It is an urgent global problem that requires concerted efforts from various stakeholders, including governments, civil society, and the scientific community. Epistemic communities play an essential role in articulating the cause-effect relationships of complex problems, helping countries identify their interests, proposing specific policies, and disseminating new ideas that can change behavior patterns and influence international policy coordination (Haas, 1992). One of the epistemic communities that plays a role in encouraging cooperation in dealing with global issues regarding climate change is the Intergovernmental Panel on Climate Change (IPCC). The IPCC is one of the UN bodies established in 1988. It has 195 member countries that are members of a collaboration between environmental scientists, government policy experts, and practitioners tasked with reviewing the science related to climate change (IPCC, n.d.). Its authoritative reports inform international climate change policy and negotiations.

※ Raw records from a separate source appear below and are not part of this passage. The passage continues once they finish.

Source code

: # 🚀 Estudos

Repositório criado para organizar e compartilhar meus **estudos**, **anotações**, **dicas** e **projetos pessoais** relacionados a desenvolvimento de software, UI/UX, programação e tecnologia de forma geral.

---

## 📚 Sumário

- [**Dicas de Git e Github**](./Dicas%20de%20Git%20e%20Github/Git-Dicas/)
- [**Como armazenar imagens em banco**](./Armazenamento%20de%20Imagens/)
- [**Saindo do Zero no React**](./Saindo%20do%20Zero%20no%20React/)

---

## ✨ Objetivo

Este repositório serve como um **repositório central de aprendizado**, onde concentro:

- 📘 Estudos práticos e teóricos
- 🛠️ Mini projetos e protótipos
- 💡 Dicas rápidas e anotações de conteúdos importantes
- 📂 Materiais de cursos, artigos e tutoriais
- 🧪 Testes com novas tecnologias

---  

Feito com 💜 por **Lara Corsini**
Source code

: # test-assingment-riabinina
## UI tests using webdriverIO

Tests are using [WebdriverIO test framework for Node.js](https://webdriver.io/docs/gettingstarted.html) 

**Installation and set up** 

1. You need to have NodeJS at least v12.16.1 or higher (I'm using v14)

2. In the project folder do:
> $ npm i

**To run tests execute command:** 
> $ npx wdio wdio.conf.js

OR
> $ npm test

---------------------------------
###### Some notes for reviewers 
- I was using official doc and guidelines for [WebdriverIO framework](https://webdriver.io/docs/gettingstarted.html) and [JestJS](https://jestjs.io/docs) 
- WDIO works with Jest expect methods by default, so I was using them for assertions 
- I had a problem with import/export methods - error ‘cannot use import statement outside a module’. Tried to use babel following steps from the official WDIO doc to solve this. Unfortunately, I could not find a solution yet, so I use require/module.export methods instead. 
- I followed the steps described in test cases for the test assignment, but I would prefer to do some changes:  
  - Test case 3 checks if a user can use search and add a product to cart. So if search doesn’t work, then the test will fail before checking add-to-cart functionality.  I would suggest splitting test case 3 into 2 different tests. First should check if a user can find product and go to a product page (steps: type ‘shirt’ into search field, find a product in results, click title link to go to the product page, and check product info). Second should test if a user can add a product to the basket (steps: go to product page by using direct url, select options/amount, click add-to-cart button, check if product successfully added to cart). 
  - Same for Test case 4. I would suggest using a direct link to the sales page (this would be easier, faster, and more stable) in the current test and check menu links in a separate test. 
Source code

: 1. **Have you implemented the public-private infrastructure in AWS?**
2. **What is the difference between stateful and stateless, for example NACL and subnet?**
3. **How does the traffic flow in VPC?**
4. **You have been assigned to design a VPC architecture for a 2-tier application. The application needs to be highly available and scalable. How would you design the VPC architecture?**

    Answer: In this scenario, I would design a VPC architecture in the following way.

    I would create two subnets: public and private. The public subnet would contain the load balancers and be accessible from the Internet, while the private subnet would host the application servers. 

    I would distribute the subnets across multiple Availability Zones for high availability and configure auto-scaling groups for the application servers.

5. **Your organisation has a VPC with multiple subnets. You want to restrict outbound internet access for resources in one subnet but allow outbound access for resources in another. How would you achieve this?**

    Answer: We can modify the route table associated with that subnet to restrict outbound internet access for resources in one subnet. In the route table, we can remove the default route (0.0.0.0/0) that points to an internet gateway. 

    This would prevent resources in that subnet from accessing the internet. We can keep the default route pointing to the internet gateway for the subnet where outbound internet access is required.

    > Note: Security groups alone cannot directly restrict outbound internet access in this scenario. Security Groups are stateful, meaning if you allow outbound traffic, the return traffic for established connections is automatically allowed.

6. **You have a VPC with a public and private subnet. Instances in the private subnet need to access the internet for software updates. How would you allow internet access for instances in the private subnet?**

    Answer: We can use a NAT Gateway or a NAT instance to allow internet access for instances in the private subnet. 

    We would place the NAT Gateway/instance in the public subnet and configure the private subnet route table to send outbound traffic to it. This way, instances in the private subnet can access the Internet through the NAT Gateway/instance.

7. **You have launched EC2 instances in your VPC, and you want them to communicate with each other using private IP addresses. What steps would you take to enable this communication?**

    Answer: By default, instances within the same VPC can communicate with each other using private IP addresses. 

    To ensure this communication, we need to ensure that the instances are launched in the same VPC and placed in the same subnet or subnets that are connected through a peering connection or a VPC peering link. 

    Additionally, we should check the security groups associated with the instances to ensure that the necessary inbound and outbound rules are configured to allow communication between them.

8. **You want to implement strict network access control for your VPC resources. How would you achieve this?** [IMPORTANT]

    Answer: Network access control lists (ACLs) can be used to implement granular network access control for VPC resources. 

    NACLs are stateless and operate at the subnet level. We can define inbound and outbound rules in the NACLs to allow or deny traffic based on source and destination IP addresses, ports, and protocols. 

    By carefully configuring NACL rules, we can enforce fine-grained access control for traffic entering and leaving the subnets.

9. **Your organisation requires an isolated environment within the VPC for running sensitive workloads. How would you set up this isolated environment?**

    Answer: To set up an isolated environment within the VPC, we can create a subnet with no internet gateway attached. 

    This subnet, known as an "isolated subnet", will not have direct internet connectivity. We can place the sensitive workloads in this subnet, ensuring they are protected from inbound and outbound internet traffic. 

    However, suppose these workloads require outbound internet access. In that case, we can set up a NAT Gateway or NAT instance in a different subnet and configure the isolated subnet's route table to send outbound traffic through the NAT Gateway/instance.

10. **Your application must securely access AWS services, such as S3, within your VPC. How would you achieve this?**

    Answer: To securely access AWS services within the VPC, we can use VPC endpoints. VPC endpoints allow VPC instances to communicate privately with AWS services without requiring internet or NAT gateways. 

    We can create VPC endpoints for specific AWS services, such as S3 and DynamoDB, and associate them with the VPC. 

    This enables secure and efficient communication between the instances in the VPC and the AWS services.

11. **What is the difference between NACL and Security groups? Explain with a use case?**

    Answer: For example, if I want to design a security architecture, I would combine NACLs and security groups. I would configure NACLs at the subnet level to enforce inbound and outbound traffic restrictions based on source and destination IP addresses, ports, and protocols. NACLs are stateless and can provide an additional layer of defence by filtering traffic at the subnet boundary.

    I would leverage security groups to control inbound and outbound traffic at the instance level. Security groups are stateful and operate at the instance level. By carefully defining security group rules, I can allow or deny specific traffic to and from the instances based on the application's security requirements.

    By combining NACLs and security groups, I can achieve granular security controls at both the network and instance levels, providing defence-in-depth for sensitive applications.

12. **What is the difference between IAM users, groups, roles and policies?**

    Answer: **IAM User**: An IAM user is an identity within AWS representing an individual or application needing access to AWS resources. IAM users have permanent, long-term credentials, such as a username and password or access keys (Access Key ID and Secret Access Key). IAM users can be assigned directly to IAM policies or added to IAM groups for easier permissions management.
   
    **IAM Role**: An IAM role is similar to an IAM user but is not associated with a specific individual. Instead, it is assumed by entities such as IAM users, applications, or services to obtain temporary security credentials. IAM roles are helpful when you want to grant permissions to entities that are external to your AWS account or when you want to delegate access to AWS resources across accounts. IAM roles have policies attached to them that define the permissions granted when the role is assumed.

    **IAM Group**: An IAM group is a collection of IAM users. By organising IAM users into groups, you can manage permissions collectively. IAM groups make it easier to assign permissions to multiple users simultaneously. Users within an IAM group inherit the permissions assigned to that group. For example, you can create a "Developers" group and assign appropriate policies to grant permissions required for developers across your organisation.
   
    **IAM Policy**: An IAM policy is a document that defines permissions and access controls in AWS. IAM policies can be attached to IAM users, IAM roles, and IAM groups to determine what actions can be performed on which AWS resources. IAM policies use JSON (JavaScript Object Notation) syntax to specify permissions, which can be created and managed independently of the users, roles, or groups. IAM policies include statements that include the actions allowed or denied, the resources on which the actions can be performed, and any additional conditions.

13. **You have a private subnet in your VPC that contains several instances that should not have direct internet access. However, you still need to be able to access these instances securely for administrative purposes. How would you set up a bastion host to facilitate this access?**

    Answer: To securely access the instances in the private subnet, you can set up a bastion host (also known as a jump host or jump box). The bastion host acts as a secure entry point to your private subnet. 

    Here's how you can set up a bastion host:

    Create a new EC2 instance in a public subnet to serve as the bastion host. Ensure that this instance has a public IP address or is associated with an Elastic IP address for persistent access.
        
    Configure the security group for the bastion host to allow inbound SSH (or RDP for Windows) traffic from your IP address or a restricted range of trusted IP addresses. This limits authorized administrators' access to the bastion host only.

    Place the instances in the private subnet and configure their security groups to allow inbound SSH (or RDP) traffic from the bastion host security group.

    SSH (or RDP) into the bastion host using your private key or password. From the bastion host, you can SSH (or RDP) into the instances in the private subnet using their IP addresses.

The main activities of the IPCC are to prepare assessment reports, special reports, and methodological reports on the scientific, technical, and socio-economic knowledge of climate change, its future impacts and risks, and to propose policy options for mitigating the rate of climate change (IPCC, n.d.). IPCC reports include summaries for policymakers prepared by the authors and approved by the IPCC Plenary Session. They are widely recognized by their member states and the international climate change-focused community (IPCC, n.d.). Throughout five assessment reports so far, and now in its sixth cycle, the IPCC has provided the scientific basis and justification for a global climate change regime centered on the United Nations Framework Convention on Climate Change (UNFCCC) regarding what counts as dangerous human interference in the climate system; and what policy actions and goals the international community needs to implement if the world is to avoid the worst outcomes of climate change (IPCC 1988, 1990, 2007, 2018).

The IPCC is widely recognized as the global authority on climate science (Paglia & Parker, 2020). Its assessment reports have provided the scientific foundation for establishing and developing the international climate regime, as the IPCC’s first assessment report (1990) was instrumental in establishing the UNFCCC, the core of global climate change policy (Paglia & Parker, 2020). Many countries refer to the IPCC’s work in their national climate assessments, and the organization’s authoritative reports are crucial in UN climate negotiations. For example, the fifth assessment report (2014) strongly influenced the Paris Agreement’s (2015) goals regarding temperature targets and other fundamental aspects of the agreement (Paglia & Parker, 2020).

IPCC reports provide information that many countries base on to understand the urgency of and formulate policies related to climate change at the national and international levels. IPCC scientific research offers policy recommendations and helps build international cooperation coalitions to act on climate change. One example is the IPCC report “Renewable Energy Sources and Climate Change Mitigation” (Edenhofer et al., 2012), adopted as a reference for the German government policy “Energiewende” which aims to increase the use of renewable energy and reduce carbon emissions (Clean Energy Wire, n.d.). Germany passed a national climate law in 2019 and amended it in 2021, which sets annual reduction targets for sectors such as industry and transport until 2030 (Appunn et al., 2024). Germany aims to become greenhouse gas neutral by 2045, setting a target to reduce emissions by at least 65% by 2030 (Appunn et al., 2024). Germany’s renewable energy policy, driven by the scientific evidence presented in IPCC reports, has successfully increased the share of renewable energy in its energy consumption and gradually reduced dependence on fossil energy. In addition to Germany, the IPCC encourages policy implementation by other countries and strengthens joint efforts through international cooperation to face the challenges of climate change.